The senators outlined the detrimental effects of changing the point of obligation from refiners to blenders, marketers or retailers, as one prominent refiner is suggesting. The letter said shifting the point of obligation would give refiners little incentive to produce necessary fuel blends, making it difficult for downstream entities to comply.

Changing the point of obligation also would “result in a massive, costly, time-consuming shift in compliance” because small businesses, especially in rural areas, lack the resources needed to comply. Administration of the program would become complicated and “unnecessarily result in significant uncertainty and market disruptions,” the senators wrote.

Such a change is widely opposed—by fuel marketers, retailers, truck stop operators, petroleum producers and renewable fuel producers—because of the added complexity and the undermining of investments that businesses have made to comply, the senators wrote. “The overwhelming majority of transportation fuel market participants oppose any change to the point of obligation because it would cause massive disruptions and could lead to higher prices for consumers,” the letter states.

Responding to the letter immediately, Brooke Coleman, executive director of the Advanced Biofuels Business Council, said, “We applaud champions in the Senate for rallying against changes to the RFS that would harm consumers, threaten the growth of U.S. biofuels and jeopardize investments in clean, American energy."

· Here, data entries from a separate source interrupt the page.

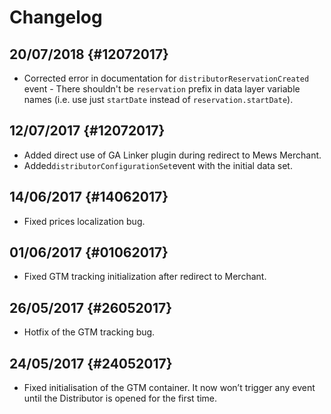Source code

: # Changelog

## 20/07/2018 {#12072017}

* Corrected error in documentation for `distributorReservationCreated` event - There shouldn't be `reservation` prefix in data layer variable names \(i.e. use just `startDate` instead of `reservation.startDate`\).

## 12/07/2017 {#12072017}

* Added direct use of GA Linker plugin during redirect to Mews Merchant.
* Added`distributorConfigurationSet`event with the initial data set.

## 14/06/2017 {#14062017}

* Fixed prices localization bug.

## 01/06/2017 {#01062017}

* Fixed GTM tracking initialization after redirect to Merchant.

## 26/05/2017 {#26052017}

* Hotfix of the GTM tracking bug.

## 24/05/2017 {#24052017}

* Fixed initialisation of the GTM container. It now won’t trigger any event until the Distributor is opened for the first time.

Coleman continued, "The RFS has worked effectively for more than 11 years to foster market access for homegrown biofuels, and efforts to rewrite the point of obligation are categorically opposed by a broad coalition of biofuel producers, retailers, consumers, and other market participants. Restructuring the program would halt any progress under the RFS, creating regulatory chaos for retailers and dragging down economic growth in rural America.”

Growth Energy CEO Emily Skor issued the following statement in response to the letter: 

“Growth Energy thanks Sen. Grassley, Sen. Klobuchar, and the other 21 senators leading this important effort to support the Renewable Fuel Standard, the nation’s most successful energy policy. The point of obligation is a vital component of the RFS and is working as intended to make sure that consumers have a choice of fuel at the gas pump. Growth Energy has consistently opposed any change in the point of obligation.

“The fact is, shifting the point of obligation from refiners and importers to fuel marketers, convenience stores, railroads, truck stops and trucking companies, and even consumer service companies like FedEx and UPS, would throw the RFS into chaos. A change would immediately trigger long and complicated rulemaking that would take years to complete. It would create long-term uncertainty in the entire marketplace and reduce consumer choice at the gas pump by removing the economic incentive for retailers to offer higher biofuel blends, ultimately raising prices on consumers.

“The vast majority of the industry remains united in its opposition to any change to the point of obligation. An America-first energy policy means American consumers can access cleaner, more affordable biofuel options at every gas station nationwide. This is an issue where there is no room to equivocate or barter – preserving the point of obligation is essential to maintaining a strong RFS and growing ethanol demand in the U.S.

“We stand proudly with these 23 senators in opposition to this change and will continue to fight for the ethanol industry and rural America.”